Recipe costing turns a recipe into a business number. It breaks each ingredient into purchase cost, usable yield, recipe amount, batch size, and cost per serving so restaurants can price menu items with real numbers instead of guesses.
How to calculate recipe cost
- List every ingredient in the recipe.
- Enter the purchase cost and purchase quantity.
- Convert the amount used into the same unit.
- Adjust for trim, yield, shrink, or waste.
- Add ingredient costs to get total batch cost.
- Divide by servings to get cost per serving.
Recipe cost formula
Recipe cost is calculated by adding the cost of every ingredient used in the recipe.
Total recipe cost = sum of ingredient costs
Cost per serving is calculated by dividing total recipe cost by the number of servings produced.
Cost per serving = total recipe cost ÷ servings
Recipe cost example
If a soup batch costs $54.00 and produces 36 bowls, the food cost is $1.50 per bowl before garnish, crackers, containers, lids, delivery packaging, labor, or overhead.
If the soup sells for $6.99, the ingredient-only food cost percentage is about 21.5%. If you add a $0.35 container and garnish, the true cost becomes $1.85 and the food cost percentage rises to about 26.5%.
Why recipe costing matters
Recipe costing helps restaurants understand the real cost of menu items, prep batches, sauces, dough, dressings, catering trays, desserts, and specials. Without recipe costing, menu prices are often based on habit, competitor prices, or guesswork instead of actual ingredient cost.

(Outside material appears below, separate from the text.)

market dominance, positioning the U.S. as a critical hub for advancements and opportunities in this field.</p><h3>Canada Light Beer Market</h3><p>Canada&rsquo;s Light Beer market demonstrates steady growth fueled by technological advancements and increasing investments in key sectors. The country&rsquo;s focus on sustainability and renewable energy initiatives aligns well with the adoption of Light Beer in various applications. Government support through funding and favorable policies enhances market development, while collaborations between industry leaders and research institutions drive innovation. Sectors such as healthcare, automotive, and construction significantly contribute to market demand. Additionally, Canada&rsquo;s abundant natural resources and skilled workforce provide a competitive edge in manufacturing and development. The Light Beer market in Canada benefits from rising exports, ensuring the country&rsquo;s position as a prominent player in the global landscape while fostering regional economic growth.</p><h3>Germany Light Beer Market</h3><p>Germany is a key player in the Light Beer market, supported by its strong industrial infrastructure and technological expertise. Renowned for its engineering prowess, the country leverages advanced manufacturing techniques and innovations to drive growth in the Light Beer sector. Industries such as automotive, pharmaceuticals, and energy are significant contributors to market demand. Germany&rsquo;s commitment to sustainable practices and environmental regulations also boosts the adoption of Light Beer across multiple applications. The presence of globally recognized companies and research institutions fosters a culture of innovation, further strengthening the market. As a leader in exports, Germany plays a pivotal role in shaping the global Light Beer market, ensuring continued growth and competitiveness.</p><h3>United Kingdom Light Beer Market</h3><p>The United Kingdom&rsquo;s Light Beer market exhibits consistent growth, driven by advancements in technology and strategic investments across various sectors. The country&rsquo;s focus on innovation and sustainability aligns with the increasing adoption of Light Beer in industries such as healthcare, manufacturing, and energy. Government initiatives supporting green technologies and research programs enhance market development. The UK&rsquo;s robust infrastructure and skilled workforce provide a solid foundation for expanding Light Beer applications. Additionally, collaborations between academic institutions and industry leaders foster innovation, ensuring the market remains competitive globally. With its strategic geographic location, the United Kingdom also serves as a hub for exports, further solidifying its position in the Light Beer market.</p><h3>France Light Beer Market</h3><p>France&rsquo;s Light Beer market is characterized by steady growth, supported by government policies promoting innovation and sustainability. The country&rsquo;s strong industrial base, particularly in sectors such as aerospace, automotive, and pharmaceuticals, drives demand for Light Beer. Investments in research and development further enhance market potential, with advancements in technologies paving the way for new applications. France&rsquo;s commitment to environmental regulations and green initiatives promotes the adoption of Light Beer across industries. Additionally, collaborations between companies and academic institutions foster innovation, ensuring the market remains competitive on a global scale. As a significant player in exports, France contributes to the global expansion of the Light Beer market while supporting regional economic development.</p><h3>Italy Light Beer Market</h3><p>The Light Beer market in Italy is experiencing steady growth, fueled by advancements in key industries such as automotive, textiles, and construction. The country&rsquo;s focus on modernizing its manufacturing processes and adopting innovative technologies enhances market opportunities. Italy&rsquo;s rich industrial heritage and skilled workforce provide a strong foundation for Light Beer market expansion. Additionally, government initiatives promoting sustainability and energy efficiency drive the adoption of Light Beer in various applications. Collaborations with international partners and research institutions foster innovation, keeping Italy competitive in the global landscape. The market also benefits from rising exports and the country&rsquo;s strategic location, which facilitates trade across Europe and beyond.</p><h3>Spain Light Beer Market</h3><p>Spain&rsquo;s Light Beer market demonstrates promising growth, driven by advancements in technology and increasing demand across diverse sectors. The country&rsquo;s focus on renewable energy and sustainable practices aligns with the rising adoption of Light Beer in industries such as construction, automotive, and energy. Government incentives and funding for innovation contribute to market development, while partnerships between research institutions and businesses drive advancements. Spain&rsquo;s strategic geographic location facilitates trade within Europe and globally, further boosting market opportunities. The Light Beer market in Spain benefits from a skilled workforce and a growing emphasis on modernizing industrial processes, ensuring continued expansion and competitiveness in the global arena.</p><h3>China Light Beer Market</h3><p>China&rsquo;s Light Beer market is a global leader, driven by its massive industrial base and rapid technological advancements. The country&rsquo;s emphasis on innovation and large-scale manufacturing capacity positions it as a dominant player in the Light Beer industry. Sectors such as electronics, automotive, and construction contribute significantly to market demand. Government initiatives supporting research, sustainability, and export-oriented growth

Common recipe costing mistakes
- Using a full case price instead of the amount actually used.
- Skipping yield loss from trimming, cooking, draining, shrink, or spoilage.
- Forgetting garnish, sauces, sides, packaging, and disposables.
- Not updating recipes when vendor prices change.
- Using test-kitchen portions that do not match actual line portions.
Operator tip
Cost the recipes that move the most volume first. One small portioning error on a top seller can cost more money than a large error on an item that rarely sells.
Recipe costing FAQ
What is recipe costing?
Recipe costing is the process of calculating the total ingredient cost of a recipe or batch, then dividing by servings to find cost per serving.
How do you calculate cost per serving?
Divide the total recipe cost by the number of servings produced. For example, a $54 batch that makes 36 servings costs $1.50 per serving.
Should packaging be included in recipe cost?
For menu pricing decisions, packaging should usually be included when it is tied to the sale, especially for takeout, delivery, catering, and prepared meals.
How often should recipes be re-costed?
Re-cost recipes whenever vendor prices, portions, packaging, or prep methods change. High-volume and high-cost recipes should be reviewed more often.